Exercise instructions: Transcribe each entry below exactly. Pictures do not go in the copy.

Data extract:
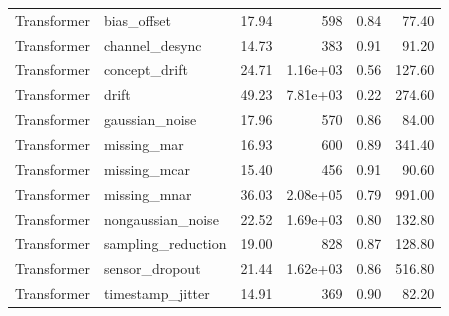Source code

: \begin{table}
\begin{tabular}{llrrrr}
Transformer & bias\_offset & 17.94 & 598 & 0.84 & 77.40 \\
Transformer & channel\_desync & 14.73 & 383 & 0.91 & 91.20 \\
Transformer & concept\_drift & 24.71 & 1.16e+03 & 0.56 & 127.60 \\
Transformer & drift & 49.23 & 7.81e+03 & 0.22 & 274.60 \\
Transformer & gaussian\_noise & 17.96 & 570 & 0.86 & 84.00 \\
Transformer & missing\_mar & 16.93 & 600 & 0.89 & 341.40 \\
Transformer & missing\_mcar & 15.40 & 456 & 0.91 & 90.60 \\
Transformer & missing\_mnar & 36.03 & 2.08e+05 & 0.79 & 991.00 \\
Transformer & nongaussian\_noise & 22.52 & 1.69e+03 & 0.80 & 132.80 \\
Transformer & sampling\_reduction & 19.00 & 828 & 0.87 & 128.80 \\
Transformer & sensor\_dropout & 21.44 & 1.62e+03 & 0.86 & 516.80 \\
Transformer & timestamp\_jitter & 14.91 & 369 & 0.90 & 82.20 \\
\bottomrule
\end{tabular}
\end{table}
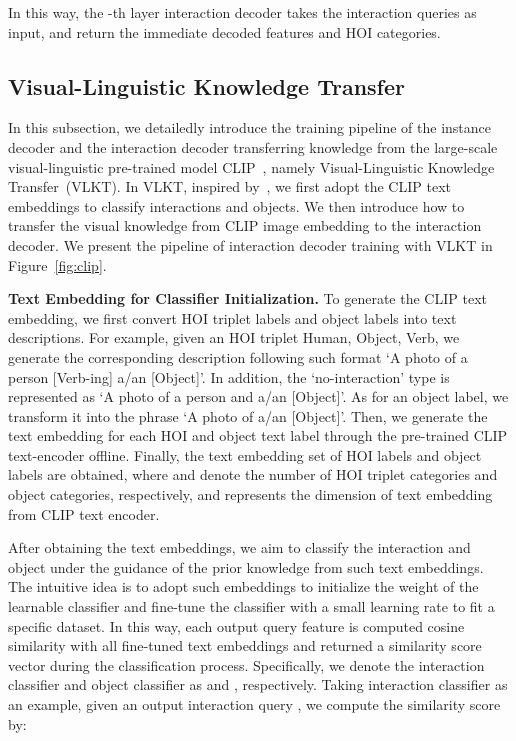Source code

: \documentclass[10pt,twocolumn,letterpaper]{article}
\begin{document}
In this way, the -th layer interaction decoder takes the interaction queries   as input, and return the immediate decoded features  and HOI categories.



\vspace{-1mm}\subsection{Visual-Linguistic Knowledge Transfer}\label{sec:clip}\vspace{-1mm}
In this subsection, we detailedly introduce the training pipeline of the instance decoder and the interaction decoder transferring knowledge from the large-scale visual-linguistic pre-trained model CLIP~\cite{radford2021learning}, namely Visual-Linguistic Knowledge Transfer~(VLKT). In VLKT, inspired by~\cite{jin2021object,gu2021open}, we first adopt the CLIP text embeddings to classify interactions and objects.
 We then introduce how to transfer the visual knowledge from CLIP image embedding to the interaction decoder. We present the pipeline of interaction decoder training with VLKT in Figure~\ref{fig:clip}.

\vspace{1mm}\noindent\textbf{Text Embedding for Classifier Initialization.} To generate the CLIP text embedding, we first convert HOI triplet labels and object labels into text descriptions. For example, given an HOI triplet Human, Object, Verb, we generate the corresponding description following such format `A photo of a person [Verb-ing] a/an [Object]'. In addition, the `no-interaction' type is represented as `A photo of a person and a/an [Object]'. As for an object label, we transform it into the phrase `A photo of a/an [Object]'. Then, we generate the text embedding for each HOI and object text label through the pre-trained CLIP text-encoder offline. Finally, the text embedding set of HOI labels  and object labels  are obtained, where  and  denote the number of HOI triplet categories and object categories, respectively, and  represents the dimension of text embedding from CLIP text encoder.

After obtaining the text embeddings, we aim to classify the interaction and object under the guidance of the prior knowledge from such text embeddings. The intuitive idea is to adopt such embeddings to initialize the weight of the learnable classifier and fine-tune the classifier with a small learning rate to fit a specific dataset. In this way,  each output query feature is computed cosine similarity with all fine-tuned text embeddings and returned a similarity score vector during the classification process. Specifically, we denote the interaction classifier and object classifier as  and , respectively. Taking interaction classifier  as an example, given an output interaction query , we compute the similarity score by:
\end{document}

Solved problem:
Source code

: \begin{table}
\begin{tabular}{llrrrr}
Transformer & bias\_offset & 17.94 & 598 & 0.84 & 77.40 \\
Transformer & channel\_desync & 14.73 & 383 & 0.91 & 91.20 \\
Transformer & concept\_drift & 24.71 & 1.16e+03 & 0.56 & 127.60 \\
Transformer & drift & 49.23 & 7.81e+03 & 0.22 & 274.60 \\
Transformer & gaussian\_noise & 17.96 & 570 & 0.86 & 84.00 \\
Transformer & missing\_mar & 16.93 & 600 & 0.89 & 341.40 \\
Transformer & missing\_mcar & 15.40 & 456 & 0.91 & 90.60 \\
Transformer & missing\_mnar & 36.03 & 2.08e+05 & 0.79 & 991.00 \\
Transformer & nongaussian\_noise & 22.52 & 1.69e+03 & 0.80 & 132.80 \\
Transformer & sampling\_reduction & 19.00 & 828 & 0.87 & 128.80 \\
Transformer & sensor\_dropout & 21.44 & 1.62e+03 & 0.86 & 516.80 \\
Transformer & timestamp\_jitter & 14.91 & 369 & 0.90 & 82.20 \\
\bottomrule
\end{tabular}
\end{table}
Source code

: \documentclass[10pt,twocolumn,letterpaper]{article}
\begin{document}
In this way, the -th layer interaction decoder takes the interaction queries   as input, and return the immediate decoded features  and HOI categories.



\vspace{-1mm}\subsection{Visual-Linguistic Knowledge Transfer}\label{sec:clip}\vspace{-1mm}
In this subsection, we detailedly introduce the training pipeline of the instance decoder and the interaction decoder transferring knowledge from the large-scale visual-linguistic pre-trained model CLIP~\cite{radford2021learning}, namely Visual-Linguistic Knowledge Transfer~(VLKT). In VLKT, inspired by~\cite{jin2021object,gu2021open}, we first adopt the CLIP text embeddings to classify interactions and objects.
 We then introduce how to transfer the visual knowledge from CLIP image embedding to the interaction decoder. We present the pipeline of interaction decoder training with VLKT in Figure~\ref{fig:clip}.

\vspace{1mm}\noindent\textbf{Text Embedding for Classifier Initialization.} To generate the CLIP text embedding, we first convert HOI triplet labels and object labels into text descriptions. For example, given an HOI triplet Human, Object, Verb, we generate the corresponding description following such format `A photo of a person [Verb-ing] a/an [Object]'. In addition, the `no-interaction' type is represented as `A photo of a person and a/an [Object]'. As for an object label, we transform it into the phrase `A photo of a/an [Object]'. Then, we generate the text embedding for each HOI and object text label through the pre-trained CLIP text-encoder offline. Finally, the text embedding set of HOI labels  and object labels  are obtained, where  and  denote the number of HOI triplet categories and object categories, respectively, and  represents the dimension of text embedding from CLIP text encoder.

After obtaining the text embeddings, we aim to classify the interaction and object under the guidance of the prior knowledge from such text embeddings. The intuitive idea is to adopt such embeddings to initialize the weight of the learnable classifier and fine-tune the classifier with a small learning rate to fit a specific dataset. In this way,  each output query feature is computed cosine similarity with all fine-tuned text embeddings and returned a similarity score vector during the classification process. Specifically, we denote the interaction classifier and object classifier as  and , respectively. Taking interaction classifier  as an example, given an output interaction query , we compute the similarity score by:
\end{document}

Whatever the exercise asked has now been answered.